-------- DATA EXTRACT --------
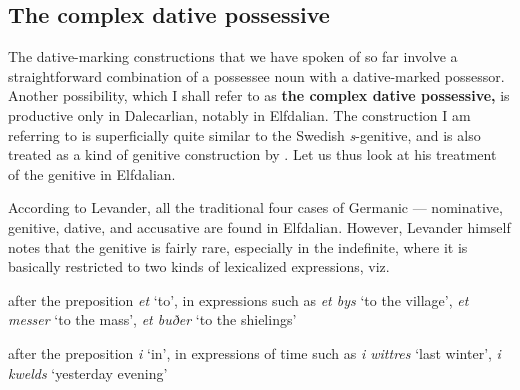 \subsection{\rmfamily The complex dative possessive}
\label{bkm:Ref224373337}
\begin{styleBodyTextFirst}
The dative-marking constructions that we have spoken of so far involve a straightforward combination of a possessee noun with a dative-marked possessor. Another possibility, which I shall refer to as \textbf{the complex dative possessive,} is productive only in Dalecarlian, notably in Elfdalian. The construction I am referring to is superficially quite similar to the Swedish \textit{s}{}-genitive, and is also treated as a kind of genitive construction by \citet{Levander1909}. Let us thus look at his treatment of the genitive in Elfdalian.

\end{styleBodyTextFirst}

\begin{styleBodytextC}
According to Levander, all the traditional four cases of Germanic — nominative, genitive, dative, and accusative are found in Elfdalian. However, Levander himself notes that the genitive is fairly rare, especially in the indefinite, where it is basically restricted to two kinds of lexicalized expressions, viz. 

\end{styleBodytextC}

\begin{listWWNumixleveli}
\item {}

\begin{styleListBulletiii}
after the preposition \textit{et} ‘to’, in expressions such as \textit{et bys} ‘to the village’, \textit{et messer} ‘to the mass’, \textit{et buðer} ‘to the shielings’

\end{styleListBulletiii}

\item {}

\begin{styleListBulletiii}
after the preposition \textit{i} ‘in’, in expressions of time such as \textit{i wittres} ‘last winter’, \textit{i kwelds }‘yesterday evening’

\end{styleListBulletiii}

\end{listWWNumixleveli}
--------
_TASK PROMPT_
Exactly the lines from the one with "in expressions of" through the end of the entries, both included, should be written out, and no others.

_SOLUTION TO THIS PROBLEM_
after the preposition \textit{i} ‘in’, in expressions of time such as \textit{i wittres} ‘last winter’, \textit{i kwelds }‘yesterday evening’

\end{styleListBulletiii}

\end{listWWNumixleveli}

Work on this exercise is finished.